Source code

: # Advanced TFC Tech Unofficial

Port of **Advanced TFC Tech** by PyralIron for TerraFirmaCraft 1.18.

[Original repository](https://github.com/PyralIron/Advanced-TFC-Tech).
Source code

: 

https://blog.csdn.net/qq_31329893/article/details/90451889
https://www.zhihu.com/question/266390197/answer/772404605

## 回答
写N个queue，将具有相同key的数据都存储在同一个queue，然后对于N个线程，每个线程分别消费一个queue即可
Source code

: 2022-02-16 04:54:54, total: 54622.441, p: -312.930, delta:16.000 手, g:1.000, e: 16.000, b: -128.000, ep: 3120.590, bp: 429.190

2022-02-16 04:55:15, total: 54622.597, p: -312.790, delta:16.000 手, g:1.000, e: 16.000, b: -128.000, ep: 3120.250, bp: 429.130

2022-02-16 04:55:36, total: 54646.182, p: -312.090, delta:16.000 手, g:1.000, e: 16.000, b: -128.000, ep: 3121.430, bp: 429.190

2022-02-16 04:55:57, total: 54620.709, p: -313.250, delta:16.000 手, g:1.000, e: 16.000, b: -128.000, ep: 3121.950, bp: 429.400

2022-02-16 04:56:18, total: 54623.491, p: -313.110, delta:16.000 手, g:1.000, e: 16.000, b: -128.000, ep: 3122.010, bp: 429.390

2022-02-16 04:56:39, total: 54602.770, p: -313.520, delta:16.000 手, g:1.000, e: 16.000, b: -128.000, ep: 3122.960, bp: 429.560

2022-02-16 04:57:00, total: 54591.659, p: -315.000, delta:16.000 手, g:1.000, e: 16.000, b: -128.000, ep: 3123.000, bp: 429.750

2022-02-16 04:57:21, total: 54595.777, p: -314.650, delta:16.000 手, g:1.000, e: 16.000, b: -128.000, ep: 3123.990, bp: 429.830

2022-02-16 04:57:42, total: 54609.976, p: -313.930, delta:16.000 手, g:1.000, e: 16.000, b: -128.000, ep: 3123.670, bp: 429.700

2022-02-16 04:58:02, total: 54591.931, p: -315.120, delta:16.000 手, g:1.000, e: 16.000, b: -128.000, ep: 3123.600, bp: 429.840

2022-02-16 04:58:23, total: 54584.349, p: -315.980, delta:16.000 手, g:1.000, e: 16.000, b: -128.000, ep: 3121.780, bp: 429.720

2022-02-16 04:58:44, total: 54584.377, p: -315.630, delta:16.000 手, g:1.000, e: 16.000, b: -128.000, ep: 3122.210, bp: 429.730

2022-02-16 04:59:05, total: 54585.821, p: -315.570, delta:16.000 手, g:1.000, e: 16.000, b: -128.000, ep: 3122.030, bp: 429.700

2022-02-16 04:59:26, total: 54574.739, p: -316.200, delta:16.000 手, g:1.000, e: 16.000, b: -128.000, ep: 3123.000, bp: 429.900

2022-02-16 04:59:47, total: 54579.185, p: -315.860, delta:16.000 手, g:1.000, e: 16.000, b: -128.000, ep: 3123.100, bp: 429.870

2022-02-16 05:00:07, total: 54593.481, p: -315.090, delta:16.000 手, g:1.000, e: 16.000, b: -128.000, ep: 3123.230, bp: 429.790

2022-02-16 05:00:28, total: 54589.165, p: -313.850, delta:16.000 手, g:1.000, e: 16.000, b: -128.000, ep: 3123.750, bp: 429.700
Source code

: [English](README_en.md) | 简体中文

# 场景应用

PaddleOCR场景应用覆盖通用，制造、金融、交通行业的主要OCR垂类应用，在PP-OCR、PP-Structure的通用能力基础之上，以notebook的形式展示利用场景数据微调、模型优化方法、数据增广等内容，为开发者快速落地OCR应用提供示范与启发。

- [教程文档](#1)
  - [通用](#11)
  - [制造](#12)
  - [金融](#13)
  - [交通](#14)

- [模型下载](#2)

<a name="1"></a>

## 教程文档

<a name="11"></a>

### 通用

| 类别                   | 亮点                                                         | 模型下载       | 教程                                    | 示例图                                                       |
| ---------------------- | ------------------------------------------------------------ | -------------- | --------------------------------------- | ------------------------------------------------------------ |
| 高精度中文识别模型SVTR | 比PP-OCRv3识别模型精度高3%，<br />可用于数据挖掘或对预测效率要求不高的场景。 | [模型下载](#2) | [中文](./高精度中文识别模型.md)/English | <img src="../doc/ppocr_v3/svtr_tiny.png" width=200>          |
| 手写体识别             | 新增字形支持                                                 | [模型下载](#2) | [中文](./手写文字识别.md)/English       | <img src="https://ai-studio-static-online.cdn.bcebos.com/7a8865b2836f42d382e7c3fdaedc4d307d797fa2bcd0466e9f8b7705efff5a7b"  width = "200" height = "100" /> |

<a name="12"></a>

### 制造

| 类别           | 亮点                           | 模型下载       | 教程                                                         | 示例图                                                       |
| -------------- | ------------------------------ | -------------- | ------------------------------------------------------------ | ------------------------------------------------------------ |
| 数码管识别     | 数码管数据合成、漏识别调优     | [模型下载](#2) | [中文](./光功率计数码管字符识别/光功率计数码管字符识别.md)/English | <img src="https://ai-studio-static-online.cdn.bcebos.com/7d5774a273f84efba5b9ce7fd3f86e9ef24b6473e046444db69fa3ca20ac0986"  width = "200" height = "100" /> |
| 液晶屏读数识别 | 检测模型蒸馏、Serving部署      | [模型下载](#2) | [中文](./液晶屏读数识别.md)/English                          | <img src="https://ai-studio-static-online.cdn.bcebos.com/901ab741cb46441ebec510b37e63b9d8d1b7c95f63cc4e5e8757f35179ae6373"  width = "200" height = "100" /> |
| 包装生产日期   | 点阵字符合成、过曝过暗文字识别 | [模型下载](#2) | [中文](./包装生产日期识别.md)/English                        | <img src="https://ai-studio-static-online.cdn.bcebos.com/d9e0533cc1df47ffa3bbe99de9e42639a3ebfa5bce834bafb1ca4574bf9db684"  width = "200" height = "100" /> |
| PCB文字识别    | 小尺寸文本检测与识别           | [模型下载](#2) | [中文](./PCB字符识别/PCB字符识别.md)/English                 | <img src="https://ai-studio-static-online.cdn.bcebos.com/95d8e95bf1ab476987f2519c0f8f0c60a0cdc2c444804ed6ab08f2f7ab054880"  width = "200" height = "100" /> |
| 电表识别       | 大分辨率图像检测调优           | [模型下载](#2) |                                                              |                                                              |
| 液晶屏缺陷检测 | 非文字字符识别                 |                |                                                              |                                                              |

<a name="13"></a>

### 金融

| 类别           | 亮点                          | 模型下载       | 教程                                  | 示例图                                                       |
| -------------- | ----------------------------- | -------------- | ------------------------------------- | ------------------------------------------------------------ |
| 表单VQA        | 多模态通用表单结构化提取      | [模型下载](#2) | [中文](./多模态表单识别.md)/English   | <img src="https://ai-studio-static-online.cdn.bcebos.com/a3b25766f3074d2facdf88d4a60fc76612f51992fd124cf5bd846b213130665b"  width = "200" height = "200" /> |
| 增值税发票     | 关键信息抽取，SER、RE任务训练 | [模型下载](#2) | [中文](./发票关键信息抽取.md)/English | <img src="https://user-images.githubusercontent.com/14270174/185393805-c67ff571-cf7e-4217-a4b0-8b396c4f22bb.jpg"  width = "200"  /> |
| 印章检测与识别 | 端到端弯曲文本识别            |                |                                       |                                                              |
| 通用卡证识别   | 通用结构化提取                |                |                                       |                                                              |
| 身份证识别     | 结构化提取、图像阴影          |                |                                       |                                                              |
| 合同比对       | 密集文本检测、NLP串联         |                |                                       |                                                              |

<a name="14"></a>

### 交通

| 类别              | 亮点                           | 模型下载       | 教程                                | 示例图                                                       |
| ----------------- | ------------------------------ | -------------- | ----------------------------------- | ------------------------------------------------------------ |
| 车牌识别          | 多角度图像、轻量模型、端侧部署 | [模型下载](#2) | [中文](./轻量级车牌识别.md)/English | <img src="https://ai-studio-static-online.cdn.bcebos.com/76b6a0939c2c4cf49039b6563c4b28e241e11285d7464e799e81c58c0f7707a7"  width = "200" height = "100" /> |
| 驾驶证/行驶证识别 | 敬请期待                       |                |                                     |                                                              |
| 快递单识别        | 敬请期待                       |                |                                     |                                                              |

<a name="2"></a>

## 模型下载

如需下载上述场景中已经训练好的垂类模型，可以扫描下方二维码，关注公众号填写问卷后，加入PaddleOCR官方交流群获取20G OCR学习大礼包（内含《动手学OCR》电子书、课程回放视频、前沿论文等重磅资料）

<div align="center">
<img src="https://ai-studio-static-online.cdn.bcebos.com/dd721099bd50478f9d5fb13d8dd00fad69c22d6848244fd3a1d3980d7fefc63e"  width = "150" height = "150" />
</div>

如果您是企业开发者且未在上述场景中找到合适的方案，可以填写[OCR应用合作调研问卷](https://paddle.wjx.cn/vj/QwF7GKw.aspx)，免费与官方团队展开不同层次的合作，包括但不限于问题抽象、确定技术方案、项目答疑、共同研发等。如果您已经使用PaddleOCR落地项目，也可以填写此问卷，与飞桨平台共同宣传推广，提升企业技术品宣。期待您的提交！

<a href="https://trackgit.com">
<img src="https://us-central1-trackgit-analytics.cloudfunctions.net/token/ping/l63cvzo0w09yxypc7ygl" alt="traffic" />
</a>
++++
--- WORK REQUEST ---
Select and copy every line of the material that holds the string "Advanced".

--- EXERCISE OUTPUT ---
: # Advanced TFC Tech Unofficial
Port of **Advanced TFC Tech** by PyralIron for TerraFirmaCraft 1.18.
[Original repository](https://github.com/PyralIron/Advanced-TFC-Tech).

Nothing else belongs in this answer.